◆ Work task
Check every line of the data for the string "resolution" and copy the ones that have it.

◆ Input data

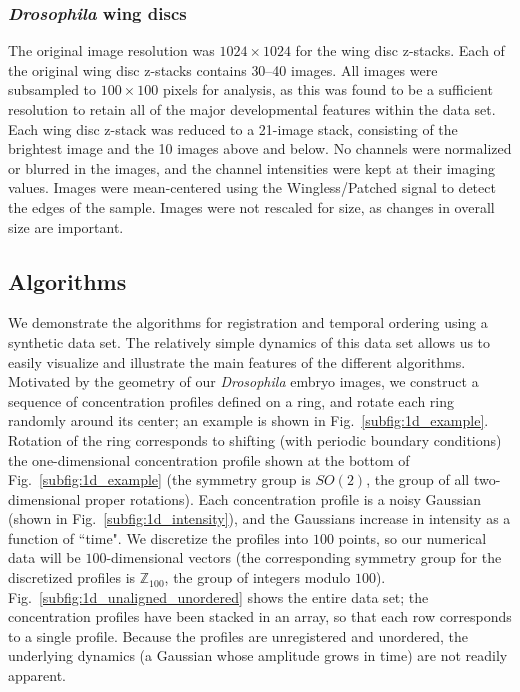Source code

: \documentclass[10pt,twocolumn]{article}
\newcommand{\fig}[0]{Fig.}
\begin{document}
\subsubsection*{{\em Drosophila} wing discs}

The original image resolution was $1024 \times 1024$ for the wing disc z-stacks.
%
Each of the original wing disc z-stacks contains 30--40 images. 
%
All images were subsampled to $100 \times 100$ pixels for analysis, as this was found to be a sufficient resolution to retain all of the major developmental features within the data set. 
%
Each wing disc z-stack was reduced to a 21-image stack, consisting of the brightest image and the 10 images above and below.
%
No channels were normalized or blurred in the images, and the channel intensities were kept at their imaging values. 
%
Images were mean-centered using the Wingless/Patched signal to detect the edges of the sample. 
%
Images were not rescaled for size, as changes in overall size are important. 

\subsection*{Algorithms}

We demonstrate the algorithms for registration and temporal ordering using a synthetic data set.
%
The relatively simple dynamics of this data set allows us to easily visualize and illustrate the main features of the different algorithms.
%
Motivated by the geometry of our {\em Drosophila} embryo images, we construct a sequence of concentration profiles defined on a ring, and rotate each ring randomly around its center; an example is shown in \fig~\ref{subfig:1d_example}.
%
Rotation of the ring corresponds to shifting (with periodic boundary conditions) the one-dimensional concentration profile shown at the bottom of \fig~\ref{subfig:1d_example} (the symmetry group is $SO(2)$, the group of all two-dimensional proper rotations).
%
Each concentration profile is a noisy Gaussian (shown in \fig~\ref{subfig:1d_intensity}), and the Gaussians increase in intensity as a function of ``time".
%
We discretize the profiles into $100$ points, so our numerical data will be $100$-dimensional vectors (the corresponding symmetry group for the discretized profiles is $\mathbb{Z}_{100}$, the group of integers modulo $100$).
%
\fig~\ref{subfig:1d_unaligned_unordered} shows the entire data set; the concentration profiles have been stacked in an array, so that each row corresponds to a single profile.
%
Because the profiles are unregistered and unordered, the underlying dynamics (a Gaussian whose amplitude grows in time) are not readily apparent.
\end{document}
--
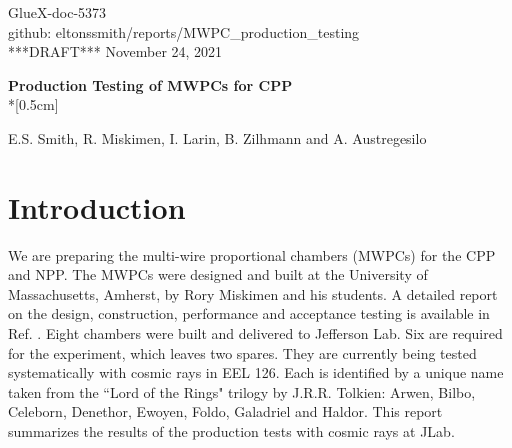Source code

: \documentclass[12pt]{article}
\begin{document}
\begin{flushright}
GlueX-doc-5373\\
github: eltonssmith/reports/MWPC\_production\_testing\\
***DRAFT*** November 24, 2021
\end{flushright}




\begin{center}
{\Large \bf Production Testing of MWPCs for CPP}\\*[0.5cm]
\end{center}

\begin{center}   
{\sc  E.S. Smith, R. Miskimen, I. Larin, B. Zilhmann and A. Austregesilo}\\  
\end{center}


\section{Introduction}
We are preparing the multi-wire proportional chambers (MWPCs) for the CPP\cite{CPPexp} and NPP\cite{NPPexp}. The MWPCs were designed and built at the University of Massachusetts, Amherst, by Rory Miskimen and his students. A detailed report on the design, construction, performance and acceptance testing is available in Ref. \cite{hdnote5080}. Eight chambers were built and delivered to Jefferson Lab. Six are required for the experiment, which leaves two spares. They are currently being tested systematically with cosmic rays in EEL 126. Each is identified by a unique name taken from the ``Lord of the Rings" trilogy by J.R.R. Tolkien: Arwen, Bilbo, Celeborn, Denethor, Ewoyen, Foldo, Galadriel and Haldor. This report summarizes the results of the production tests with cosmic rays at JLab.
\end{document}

◆ Solved problem
The original image resolution was $1024 \times 1024$ for the wing disc z-stacks.
All images were subsampled to $100 \times 100$ pixels for analysis, as this was found to be a sufficient resolution to retain all of the major developmental features within the data set. 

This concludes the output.